◆ What is being asked
Using the material below, copy every line where "moves" appears.

━━━━━━━━━━━━━━━━━━━━━━━━━━━━━━

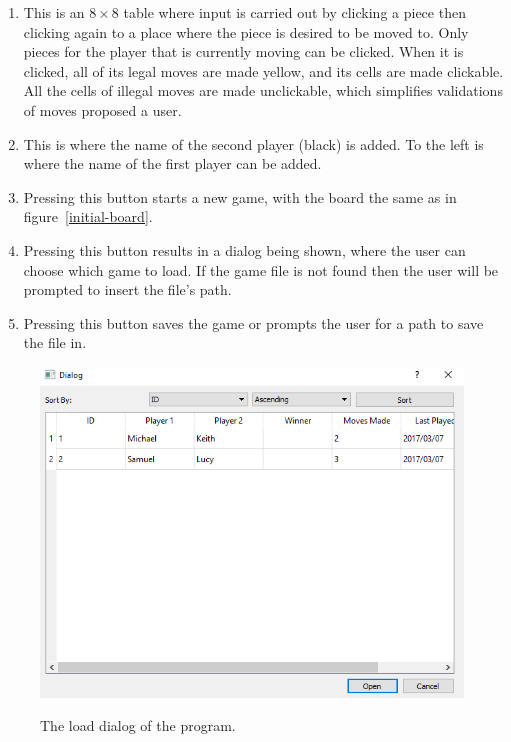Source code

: \begin{enumerate}[label=(\Alph*)]
	\item This is an $ 8\times8 $ table where input is carried out by clicking a piece then clicking again to a place where the piece is desired to be moved to. Only pieces for the player that is currently moving can be clicked. When it is clicked, all of its legal moves are made yellow, and its cells are made clickable. All the cells of illegal moves are made unclickable, which simplifies validations of moves proposed a user.
	\item This is where the name of the second player (black) is added. To the left is where the name of the first player can be added.
	\item Pressing this button starts a new game, with the board the same as in figure~\ref{initial-board}.
	\item Pressing this button results in a dialog being shown, where the user can choose which game to load. If the game file is not found then the user will be prompted to insert the file's path.
	\item Pressing this button saves the game or prompts the user for a path to save the file in.
\end{enumerate}
\begin{figure}[H]
	\centering
	\begin{annotatedFigure}
		{\includegraphics{images/screenshots/load-dialog}}
	\end{annotatedFigure}
	\caption{The load dialog of the program.}
\end{figure}
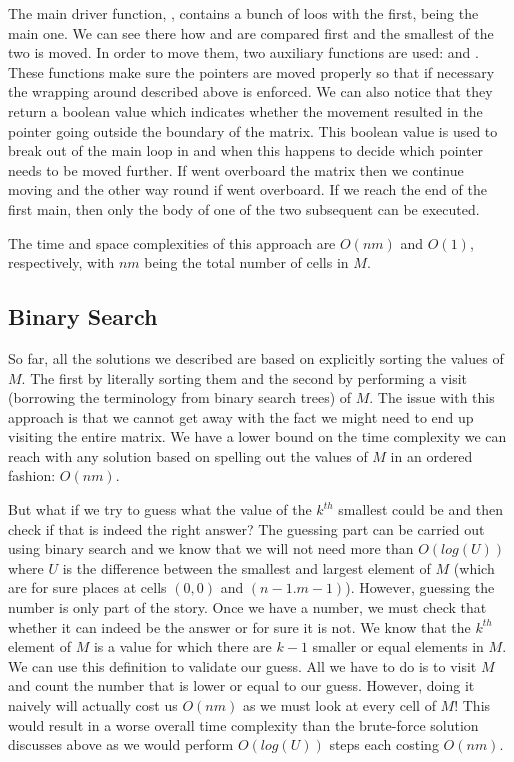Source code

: The main driver function, , contains a bunch of loos with the first, being the main one. We can see there how  and  are compared first and the smallest of the two is moved. In order to move them, two auxiliary functions are used:  and . These functions make sure the pointers are moved properly so that if necessary the wrapping around described above is enforced. We can also notice that they return a boolean value which indicates whether the movement resulted in the pointer going outside the boundary of the matrix.
This boolean value is used to break out of the main loop in  and when this happens to decide which pointer needs to be moved further. If  went overboard the matrix then we continue moving  and the other way round if  went overboard. If we reach the end of the first main, then only the body of one of the two subsequent  can be executed.

The time and space complexities of this approach are $O(nm)$ and $O(1)$, respectively, with $nm$ being the total number of cells in $M$.

\subsection{Binary Search}
\label{kth_smallest_in_sorted_matrix:sec:binarysearch}
So far, all the solutions we described are based on explicitly sorting the values of $M$. The first by literally sorting them and the second by performing a  visit (borrowing the terminology from binary search trees) of $M$. The issue with this approach is that we cannot get away with the fact we might need to end up visiting the entire matrix. We have a lower bound on the time complexity we can reach with any solution based on spelling out the values of $M$ in an ordered fashion: $O(nm)$.

But what if we try to guess what the value of the $k^{th}$ smallest could be and then check if that is indeed the right answer? The guessing part can be carried out using binary search and we know that we will not need more than $O(log(U))$ where $U$ is the difference between the smallest and largest element of $M$ (which are for sure places at cells $(0,0)$ and $(n-1.m-1)$).
However, guessing the number is only part of the story. Once we have a number, we must check that whether it can indeed be the answer or for sure it is not. 
We know that the $k^{th}$ element of $M$ is a value for which there are $k-1$ smaller or equal elements in $M$. We can use this definition to validate our guess. All we have to do is to visit $M$ and count the number that is lower or equal to our guess. However, doing it naively will actually cost us $O(nm)$ as we must look at every cell of $M$! This would result in a worse overall time complexity than the brute-force solution discusses above as we would perform $O(log(U))$ steps each costing $O(nm)$.

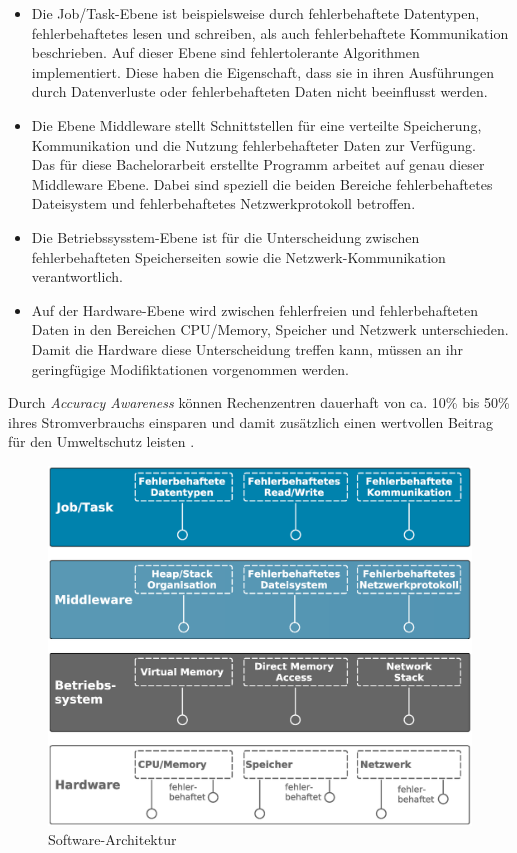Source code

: \begin{itemize}
	\item Die Job/Task-Ebene ist beispielsweise durch fehlerbehaftete Datentypen, fehlerbehaftetes lesen und schreiben, als auch fehlerbehaftete Kommunikation beschrieben. Auf dieser Ebene sind fehlertolerante Algorithmen implementiert. Diese haben die Eigenschaft, dass sie in ihren Ausf\"uhrungen durch Datenverluste oder fehlerbehafteten Daten nicht beeinflusst werden.
	\item Die Ebene Middleware stellt Schnittstellen f\"ur eine verteilte Speicherung, Kommunikation und die Nutzung fehlerbehafteter Daten zur Verf\"ugung.\\
	 Das f\"ur diese Bachelorarbeit erstellte Programm arbeitet auf genau dieser Middleware Ebene. Dabei sind speziell die beiden Bereiche fehlerbehaftetes Dateisystem und fehlerbehaftetes Netzwerkprotokoll betroffen.
	\item Die Betriebssysstem-Ebene ist f\"ur die Unterscheidung zwischen fehlerbehafteten Speicherseiten sowie die Netzwerk-Kommunikation verantwortlich.
	\item Auf der Hardware-Ebene wird zwischen fehlerfreien und fehlerbehafteten Daten in den Bereichen CPU/Memory, Speicher und Netzwerk unterschieden. Damit die Hardware diese Unterscheidung treffen kann, m\"ussen an ihr geringf\"ugige Modifiktationen vorgenommen werden. 
\end{itemize} 

Durch \textit{Accuracy Awareness} k\"onnen Rechenzentren dauerhaft von ca. 10\% bis 50\% ihres Stromverbrauchs einsparen und damit zus\"atzlich einen wertvollen Beitrag f\"ur den Umweltschutz leisten \cite{Graubner2012Energy-efficient}.

\begin{figure}[!htb]
\includegraphics[scale=0.47]{graphics/AccuracyAwareness.eps}
\centering
 \caption[AccuracyAwareness: Software-Architektur]{Software-Architektur \cite{Graubner2012Energy-efficient}}
 \label{SoftwareStack}
\end{figure}

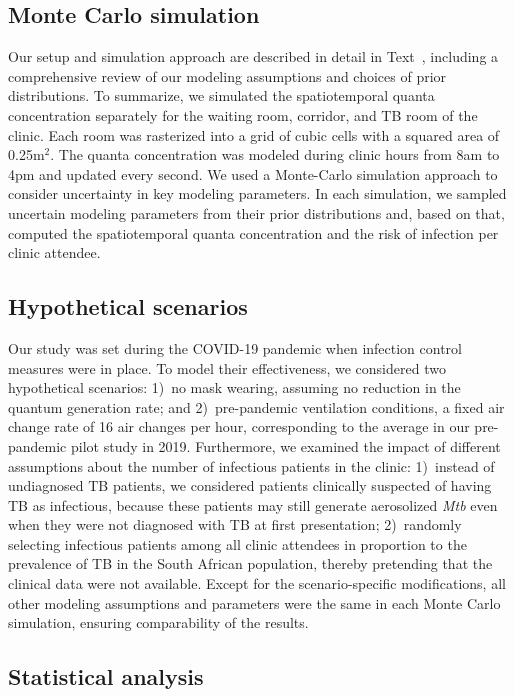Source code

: \documentclass[fleqn,11pt]{wlscirep}
\begin{document}
\subsection{Monte Carlo simulation}

Our setup and simulation approach are described in detail in Text~, including a comprehensive review of our modeling assumptions and choices of prior distributions. To summarize, we simulated the spatiotemporal quanta concentration separately for the waiting room, corridor, and TB room of the clinic. Each room was rasterized into a grid of cubic cells with a squared area of 0.25m$^2$. The quanta concentration was modeled during clinic hours from 8am to 4pm and updated every second. We used a Monte-Carlo simulation approach to consider uncertainty in key modeling parameters. In each simulation, we sampled uncertain modeling parameters from their prior distributions and, based on that, computed the spatiotemporal quanta concentration and the risk of infection per clinic attendee. 

\subsection{Hypothetical scenarios}

Our study was set during the COVID-19 pandemic when infection control measures were in place. To model their effectiveness, we considered two hypothetical scenarios: 1)~no mask wearing, \ie assuming no reduction in the quantum generation rate; and 2)~pre-pandemic ventilation conditions, \ie a fixed air change rate of 16 air changes per hour, corresponding to the average in our pre-pandemic pilot study in 2019\cite{Zurcher2022JID}. Furthermore, we examined the impact of different assumptions about the number of infectious patients in the clinic: 1)~instead of undiagnosed TB patients, we considered patients clinically suspected of having TB as infectious, because these patients may still generate aerosolized \emph{Mtb} even when they were not diagnosed with TB at first presentation\cite{Patterson2024PNAS}; 2)~randomly selecting infectious patients among all clinic attendees in proportion to the prevalence of TB in the South African population\cite{Moyo2022LancetID}, thereby pretending that the clinical data were not available. Except for the scenario-specific modifications, all other modeling assumptions and parameters were the same in each Monte Carlo simulation, ensuring comparability of the results. 

\subsection{Statistical analysis}
\end{document}
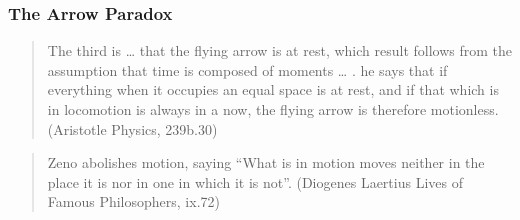 \documentclass[]{article}
\begin{document}
\subsubsection{The Arrow Paradox}\label{the-arrow-paradox}

\begin{quote}
The third is \ldots{} that the flying arrow is at rest, which result
follows from the assumption that time is composed of moments \ldots{} .
he says that if everything when it occupies an equal space is at rest,
and if that which is in locomotion is always in a now, the flying arrow
is therefore motionless. (Aristotle Physics, 239b.30)
\end{quote}

\begin{quote}
Zeno abolishes motion, saying ``What is in motion moves neither in the
place it is nor in one in which it is not''. (Diogenes Laertius Lives of
Famous Philosophers, ix.72)
\end{quote}
\end{document}

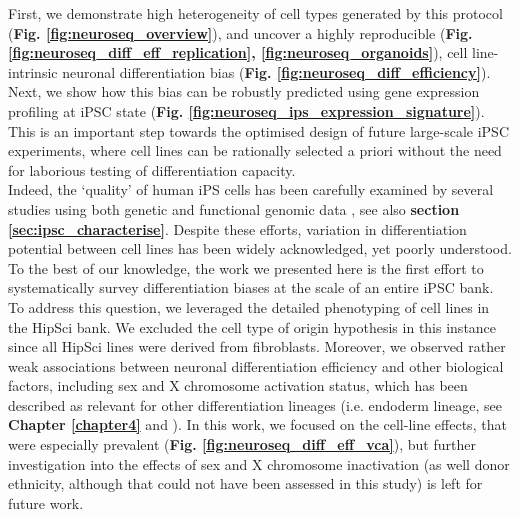 First, we demonstrate high heterogeneity of cell types generated by this protocol (\textbf{Fig. \ref{fig:neuroseq_overview}}), and uncover a highly reproducible (\textbf{Fig. \ref{fig:neuroseq_diff_eff_replication}, \ref{fig:neuroseq_organoids}}), cell line-intrinsic neuronal differentiation bias (\textbf{Fig. \ref{fig:neuroseq_diff_efficiency}}).
Next, we show how this bias can be robustly predicted using gene expression profiling at iPSC state (\textbf{Fig. \ref{fig:neuroseq_ips_expression_signature}}). 
This is an important step towards the optimised design of future large-scale iPSC experiments, where cell lines can be rationally selected a priori without the need for laborious testing of differentiation capacity. \\

Indeed, the `quality' of human iPS cells has been carefully examined by several studies using both genetic and functional genomic data \cite{muller2011bioinformatic, international2018assessment, tsankov2015qpcr, bock2011reference}, see also \textbf{section
\ref{sec:ipsc_characterise}}. 
Despite these efforts, variation in differentiation potential between cell lines has been widely acknowledged, yet poorly understood. 
To the best of our knowledge, the work we presented here is the first effort to systematically survey differentiation biases at the scale of an entire iPSC bank. 
To address this question, we leveraged the detailed phenotyping of cell lines in the HipSci bank.
We excluded the cell type of origin hypothesis \cite{hu2016effects} in this instance since all HipSci lines were derived from fibroblasts.
Moreover, we observed rather weak associations between neuronal differentiation efficiency and other biological factors, including sex and X chromosome activation status, which has been described as relevant for other differentiation lineages (i.e. endoderm lineage, see \textbf{Chapter \ref{chapter4}} and \cite{cuomo2020single}).
In this work, we focused on the cell-line effects, that were especially prevalent (\textbf{Fig. \ref{fig:neuroseq_diff_eff_vca}}), but further investigation into the effects of sex and X chromosome inactivation (as well donor ethnicity, although that could not have been assessed in this study) is left for future work.
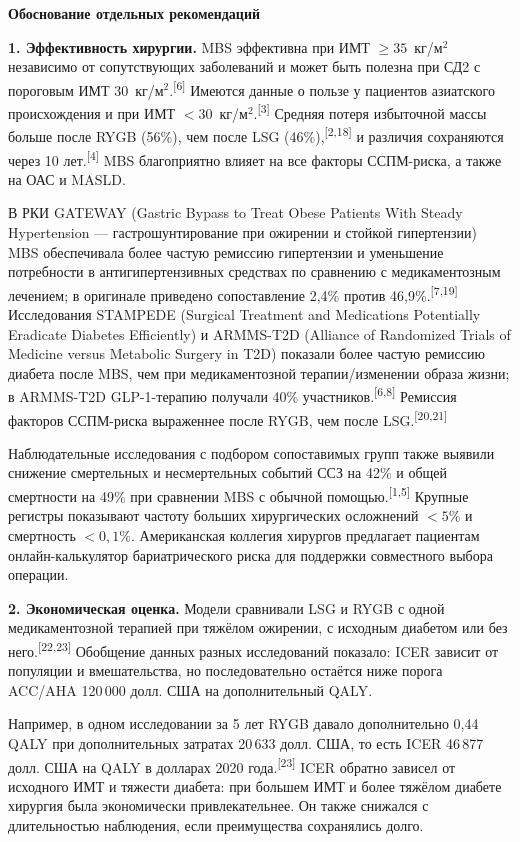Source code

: \documentclass[11pt,a4paper]{article}
\newcommand{\src}[1]{\textsuperscript{[#1]}}
\newcommand{\heading}[1]{\par\medskip\textbf{#1}\par}
\begin{document}
\heading{Обоснование отдельных рекомендаций}
\textbf{1. Эффективность хирургии.} MBS эффективна при ИМТ $\geq35$~кг/м$^2$ независимо от сопутствующих заболеваний и может быть полезна при СД2 с пороговым ИМТ 30~кг/м$^2$.\src{6} Имеются данные о пользе у пациентов азиатского происхождения и при ИМТ $<30$~кг/м$^2$.\src{3} Средняя потеря избыточной массы больше после RYGB (56\%), чем после LSG (46\%),\src{2,18} и различия сохраняются через 10 лет.\src{4} MBS благоприятно влияет на все факторы ССПМ-риска, а также на ОАС и MASLD.

В РКИ GATEWAY (Gastric Bypass to Treat Obese Patients With Steady Hypertension --- гастрошунтирование при ожирении и стойкой гипертензии) MBS обеспечивала более частую ремиссию гипертензии и уменьшение потребности в антигипертензивных средствах по сравнению с медикаментозным лечением; в оригинале приведено сопоставление 2,4\% против 46,9\%.\src{7,19} Исследования STAMPEDE (Surgical Treatment and Medications Potentially Eradicate Diabetes Efficiently) и ARMMS-T2D (Alliance of Randomized Trials of Medicine versus Metabolic Surgery in T2D) показали более частую ремиссию диабета после MBS, чем при медикаментозной терапии/изменении образа жизни; в ARMMS-T2D GLP-1-терапию получали 40\% участников.\src{6,8} Ремиссия факторов ССПМ-риска выраженнее после RYGB, чем после LSG.\src{20,21}

Наблюдательные исследования с подбором сопоставимых групп также выявили снижение смертельных и несмертельных событий ССЗ на 42\% и общей смертности на 49\% при сравнении MBS с обычной помощью.\src{1,5} Крупные регистры показывают частоту больших хирургических осложнений $<5\%$ и смертность $<0{,}1\%$. Американская коллегия хирургов предлагает пациентам онлайн-калькулятор бариатрического риска для поддержки совместного выбора операции.

\textbf{2. Экономическая оценка.} Модели сравнивали LSG и RYGB с одной медикаментозной терапией при тяжёлом ожирении, с исходным диабетом или без него.\src{22,23} Обобщение данных разных исследований показало: ICER зависит от популяции и вмешательства, но последовательно остаётся ниже порога ACC/AHA 120\,000 долл. США на дополнительный QALY.

Например, в одном исследовании за 5 лет RYGB давало дополнительно 0,44 QALY при дополнительных затратах 20\,633 долл. США, то есть ICER 46\,877 долл. США на QALY в долларах 2020 года.\src{23} ICER обратно зависел от исходного ИМТ и тяжести диабета: при большем ИМТ и более тяжёлом диабете хирургия была экономически привлекательнее. Он также снижался с длительностью наблюдения, если преимущества сохранялись долго.
\end{document}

━━━━━━━━━━━━━━━━━━━━━━━━━━━━━━

◆ Response for this exercise
	\item This is an $ 8\times8 $ table where input is carried out by clicking a piece then clicking again to a place where the piece is desired to be moved to. Only pieces for the player that is currently moving can be clicked. When it is clicked, all of its legal moves are made yellow, and its cells are made clickable. All the cells of illegal moves are made unclickable, which simplifies validations of moves proposed a user.
Zeno abolishes motion, saying ``What is in motion moves neither in the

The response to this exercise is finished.